Improving self-referential structs


#1

I’m the author of a crate called rental, designed to enable the declaration of self-borrowing structs. I’ve tried as hard as I could to make it sound and usable. I believe it’s sound, but I’m still not 100% sure of that. Even if it is, though, the API is still painfully awkward and limited.

This pattern seems to emerge often enough that some crates have taken to offering RCed alternatives to their lifetime API in an attempt to circumvent this issue. I feel like that’s unfortunate and misses one of the key benefits of rust. As it stands, without self-borrows, internal references that should be an implementation detail will leak their lifetime params out to the API consumer, and their consumer, and so on.

After a brief discussion on IRC, it came to my attention that this appears to be an issue in implementing generators as well. I’m curious what the current thinking is on that, and if a general purpose solution has been conceived. I’m open to doing a significant amount of legwork to make this possible in a crate, but any language support at all could be very helpful.

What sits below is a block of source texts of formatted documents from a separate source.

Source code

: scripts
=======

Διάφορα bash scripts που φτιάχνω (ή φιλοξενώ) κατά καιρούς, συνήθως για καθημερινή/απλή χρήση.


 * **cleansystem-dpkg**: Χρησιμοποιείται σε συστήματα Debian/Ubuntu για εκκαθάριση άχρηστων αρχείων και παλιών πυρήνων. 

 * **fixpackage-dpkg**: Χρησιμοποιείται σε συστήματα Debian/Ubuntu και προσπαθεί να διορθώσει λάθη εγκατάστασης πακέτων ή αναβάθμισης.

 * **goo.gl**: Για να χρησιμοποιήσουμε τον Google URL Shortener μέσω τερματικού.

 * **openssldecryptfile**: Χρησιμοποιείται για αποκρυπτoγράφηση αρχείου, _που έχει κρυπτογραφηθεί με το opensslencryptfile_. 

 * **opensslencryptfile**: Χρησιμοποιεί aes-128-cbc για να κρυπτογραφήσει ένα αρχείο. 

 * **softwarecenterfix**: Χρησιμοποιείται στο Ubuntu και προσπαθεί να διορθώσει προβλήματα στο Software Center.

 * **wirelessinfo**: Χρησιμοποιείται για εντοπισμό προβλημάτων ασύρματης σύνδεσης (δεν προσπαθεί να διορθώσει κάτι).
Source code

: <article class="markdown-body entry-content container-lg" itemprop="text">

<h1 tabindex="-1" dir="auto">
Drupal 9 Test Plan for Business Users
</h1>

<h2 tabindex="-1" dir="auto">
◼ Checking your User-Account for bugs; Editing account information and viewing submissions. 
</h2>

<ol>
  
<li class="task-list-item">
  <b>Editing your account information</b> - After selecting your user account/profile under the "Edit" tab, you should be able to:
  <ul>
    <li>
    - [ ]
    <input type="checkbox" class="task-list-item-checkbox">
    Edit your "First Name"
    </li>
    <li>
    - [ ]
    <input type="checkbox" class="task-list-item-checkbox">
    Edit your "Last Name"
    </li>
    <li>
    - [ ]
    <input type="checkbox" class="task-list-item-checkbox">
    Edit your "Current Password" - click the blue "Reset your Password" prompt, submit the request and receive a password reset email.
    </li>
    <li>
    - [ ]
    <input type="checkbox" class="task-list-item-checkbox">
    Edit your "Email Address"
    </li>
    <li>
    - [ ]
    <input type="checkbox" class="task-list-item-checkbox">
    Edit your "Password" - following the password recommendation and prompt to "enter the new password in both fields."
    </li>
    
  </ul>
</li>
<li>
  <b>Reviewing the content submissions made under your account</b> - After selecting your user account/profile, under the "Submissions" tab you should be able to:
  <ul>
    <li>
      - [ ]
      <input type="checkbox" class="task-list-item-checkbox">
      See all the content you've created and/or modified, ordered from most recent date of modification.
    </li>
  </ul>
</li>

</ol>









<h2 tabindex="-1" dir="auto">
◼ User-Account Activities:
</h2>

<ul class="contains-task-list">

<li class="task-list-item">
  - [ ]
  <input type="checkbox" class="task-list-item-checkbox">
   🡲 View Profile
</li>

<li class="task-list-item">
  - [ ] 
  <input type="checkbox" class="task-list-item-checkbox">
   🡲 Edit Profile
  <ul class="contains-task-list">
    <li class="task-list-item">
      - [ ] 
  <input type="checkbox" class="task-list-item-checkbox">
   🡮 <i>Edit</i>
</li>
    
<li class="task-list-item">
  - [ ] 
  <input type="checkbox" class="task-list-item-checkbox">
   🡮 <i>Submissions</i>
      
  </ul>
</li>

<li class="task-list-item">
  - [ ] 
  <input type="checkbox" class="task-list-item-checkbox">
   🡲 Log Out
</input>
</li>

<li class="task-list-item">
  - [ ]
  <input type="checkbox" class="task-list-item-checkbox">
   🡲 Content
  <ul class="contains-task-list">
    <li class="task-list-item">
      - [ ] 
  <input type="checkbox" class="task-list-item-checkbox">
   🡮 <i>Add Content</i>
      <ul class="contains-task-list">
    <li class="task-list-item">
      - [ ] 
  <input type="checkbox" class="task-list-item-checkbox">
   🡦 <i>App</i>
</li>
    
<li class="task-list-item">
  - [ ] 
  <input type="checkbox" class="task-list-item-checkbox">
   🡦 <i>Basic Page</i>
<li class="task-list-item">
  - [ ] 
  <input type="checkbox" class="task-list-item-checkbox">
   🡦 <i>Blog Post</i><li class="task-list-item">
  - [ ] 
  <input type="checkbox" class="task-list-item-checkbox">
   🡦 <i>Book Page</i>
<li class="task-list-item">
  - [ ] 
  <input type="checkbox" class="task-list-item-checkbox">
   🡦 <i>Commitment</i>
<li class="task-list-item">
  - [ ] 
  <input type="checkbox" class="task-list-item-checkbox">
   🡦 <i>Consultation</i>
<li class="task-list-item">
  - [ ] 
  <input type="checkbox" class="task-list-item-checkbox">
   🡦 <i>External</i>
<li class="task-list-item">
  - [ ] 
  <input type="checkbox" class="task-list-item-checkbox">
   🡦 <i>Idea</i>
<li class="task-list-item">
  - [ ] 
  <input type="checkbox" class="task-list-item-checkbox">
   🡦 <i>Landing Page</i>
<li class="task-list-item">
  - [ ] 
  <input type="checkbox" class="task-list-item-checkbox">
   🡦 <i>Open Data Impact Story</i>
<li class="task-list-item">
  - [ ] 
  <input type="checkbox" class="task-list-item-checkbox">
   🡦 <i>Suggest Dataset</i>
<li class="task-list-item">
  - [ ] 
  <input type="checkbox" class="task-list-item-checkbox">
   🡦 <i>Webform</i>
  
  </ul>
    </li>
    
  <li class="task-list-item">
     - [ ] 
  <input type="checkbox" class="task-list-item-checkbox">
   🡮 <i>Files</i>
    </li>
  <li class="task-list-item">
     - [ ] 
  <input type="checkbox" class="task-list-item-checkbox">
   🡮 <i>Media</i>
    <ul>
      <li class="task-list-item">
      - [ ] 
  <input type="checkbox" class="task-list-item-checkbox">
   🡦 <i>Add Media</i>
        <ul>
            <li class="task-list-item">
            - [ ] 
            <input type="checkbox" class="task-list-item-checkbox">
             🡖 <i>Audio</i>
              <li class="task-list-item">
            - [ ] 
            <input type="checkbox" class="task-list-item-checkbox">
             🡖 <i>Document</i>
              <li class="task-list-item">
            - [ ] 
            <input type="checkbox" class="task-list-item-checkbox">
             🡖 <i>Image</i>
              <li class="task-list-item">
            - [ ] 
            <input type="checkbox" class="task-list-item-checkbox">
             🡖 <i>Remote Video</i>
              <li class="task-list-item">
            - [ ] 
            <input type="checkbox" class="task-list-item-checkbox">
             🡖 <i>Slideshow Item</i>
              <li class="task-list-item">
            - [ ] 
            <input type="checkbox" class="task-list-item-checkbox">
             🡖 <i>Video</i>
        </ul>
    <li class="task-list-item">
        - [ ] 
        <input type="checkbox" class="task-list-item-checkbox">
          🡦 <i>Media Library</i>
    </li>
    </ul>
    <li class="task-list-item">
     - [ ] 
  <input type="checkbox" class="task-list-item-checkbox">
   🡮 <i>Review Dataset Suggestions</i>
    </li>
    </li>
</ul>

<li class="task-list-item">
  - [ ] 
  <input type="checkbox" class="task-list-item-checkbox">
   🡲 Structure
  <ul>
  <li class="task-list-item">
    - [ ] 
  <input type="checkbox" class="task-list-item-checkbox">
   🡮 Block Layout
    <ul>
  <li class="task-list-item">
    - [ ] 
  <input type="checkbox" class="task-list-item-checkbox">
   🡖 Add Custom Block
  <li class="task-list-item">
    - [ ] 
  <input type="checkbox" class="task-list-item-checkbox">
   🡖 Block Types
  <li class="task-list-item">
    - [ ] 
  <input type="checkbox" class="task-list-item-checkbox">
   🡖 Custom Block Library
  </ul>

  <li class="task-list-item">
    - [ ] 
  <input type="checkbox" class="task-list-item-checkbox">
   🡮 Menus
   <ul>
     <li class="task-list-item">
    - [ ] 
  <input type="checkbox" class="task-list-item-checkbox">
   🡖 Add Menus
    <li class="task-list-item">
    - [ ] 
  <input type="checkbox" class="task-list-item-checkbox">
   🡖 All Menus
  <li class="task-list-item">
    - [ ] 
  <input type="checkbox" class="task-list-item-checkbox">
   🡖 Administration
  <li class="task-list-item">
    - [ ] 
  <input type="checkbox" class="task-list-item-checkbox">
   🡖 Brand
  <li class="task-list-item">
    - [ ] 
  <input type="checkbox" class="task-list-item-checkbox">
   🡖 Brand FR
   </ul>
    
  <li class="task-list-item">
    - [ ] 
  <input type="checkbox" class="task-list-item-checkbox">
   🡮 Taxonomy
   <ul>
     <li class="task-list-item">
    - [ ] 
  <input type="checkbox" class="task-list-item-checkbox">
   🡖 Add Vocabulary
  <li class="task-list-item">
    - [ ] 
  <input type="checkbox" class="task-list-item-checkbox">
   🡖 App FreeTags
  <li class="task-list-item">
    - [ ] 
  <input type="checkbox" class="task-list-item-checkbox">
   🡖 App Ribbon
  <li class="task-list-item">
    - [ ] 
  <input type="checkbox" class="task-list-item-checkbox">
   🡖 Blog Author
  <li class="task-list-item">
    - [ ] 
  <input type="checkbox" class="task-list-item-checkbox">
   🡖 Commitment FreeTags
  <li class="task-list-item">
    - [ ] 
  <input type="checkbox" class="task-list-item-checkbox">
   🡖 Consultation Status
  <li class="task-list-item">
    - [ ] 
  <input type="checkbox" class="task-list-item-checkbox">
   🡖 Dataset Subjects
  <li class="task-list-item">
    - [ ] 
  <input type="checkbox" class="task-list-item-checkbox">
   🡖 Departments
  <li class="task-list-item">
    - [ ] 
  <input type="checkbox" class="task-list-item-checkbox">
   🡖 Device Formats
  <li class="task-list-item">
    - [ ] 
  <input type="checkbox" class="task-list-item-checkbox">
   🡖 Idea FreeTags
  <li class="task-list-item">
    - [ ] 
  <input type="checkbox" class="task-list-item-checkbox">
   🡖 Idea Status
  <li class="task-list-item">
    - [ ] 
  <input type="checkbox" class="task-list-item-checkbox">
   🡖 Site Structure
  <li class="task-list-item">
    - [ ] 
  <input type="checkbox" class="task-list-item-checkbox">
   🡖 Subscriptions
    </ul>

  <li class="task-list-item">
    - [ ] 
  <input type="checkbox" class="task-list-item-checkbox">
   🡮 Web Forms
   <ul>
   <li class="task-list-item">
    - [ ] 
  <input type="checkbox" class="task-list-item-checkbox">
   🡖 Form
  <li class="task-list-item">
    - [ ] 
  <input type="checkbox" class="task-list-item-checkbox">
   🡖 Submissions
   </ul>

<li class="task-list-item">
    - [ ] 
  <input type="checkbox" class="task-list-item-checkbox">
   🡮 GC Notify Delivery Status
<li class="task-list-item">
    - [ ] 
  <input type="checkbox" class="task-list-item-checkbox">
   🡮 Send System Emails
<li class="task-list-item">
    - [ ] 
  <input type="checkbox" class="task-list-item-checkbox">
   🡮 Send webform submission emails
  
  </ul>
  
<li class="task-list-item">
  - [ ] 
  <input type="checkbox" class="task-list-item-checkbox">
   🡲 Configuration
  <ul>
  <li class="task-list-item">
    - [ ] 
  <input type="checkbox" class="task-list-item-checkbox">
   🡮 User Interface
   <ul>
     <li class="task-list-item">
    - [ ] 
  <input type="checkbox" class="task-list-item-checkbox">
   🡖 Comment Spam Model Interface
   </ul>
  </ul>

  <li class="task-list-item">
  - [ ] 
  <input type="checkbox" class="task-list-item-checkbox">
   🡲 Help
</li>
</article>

However, I lack the PLT background to offer any kind of comprehensive solution.

My first instinct would be to allow existential lifetimes to exist outside of closures, which would significantly improve rental’s API, but perhaps there’s an even better way. I’d simply like to start a discussion about this since I’ve found it to be a vexing point of friction in API design and implementation.


#2

See also: immovable types RFC. That would probably be a prerequisite for native support.


#3

There’s some pretty clear usecase for this in tokio, in which the stack of a service’s future requires a number of reference counted pointers to make it work, but could be internal references into one heap allocation. I agree that immovable types are an important step toward this & I’ve been meaning to try to figure out exactly what needs to be done to make this work.


#4

It should also be possible to make a movable self-referential type as well, though. Both rental and owning_ref achieve this with a trait that marks container types as having a fixed, consistent Deref target. This allows the outer struct to be moved without invalidating inner self-references. Basically, anything that can allow the consumer of a struct to not have to be concerned with, or even aware of, internal self-referential implementation details, instead being able to treat it as an opaque value like any other.


#5

Yes, the idea is definitely that you somehow allocate the immovable type into the heap and then move the pointer to it around.


#6

Ah, ok, that makes a lot of sense actually. Subscribed to that RFC thread and will be following it with interest.


#7

This should be orthogonal to immovable types, otherwise we may prevent future use cases. For example, if the user wants to combine a moving/compacting GC with self referential types.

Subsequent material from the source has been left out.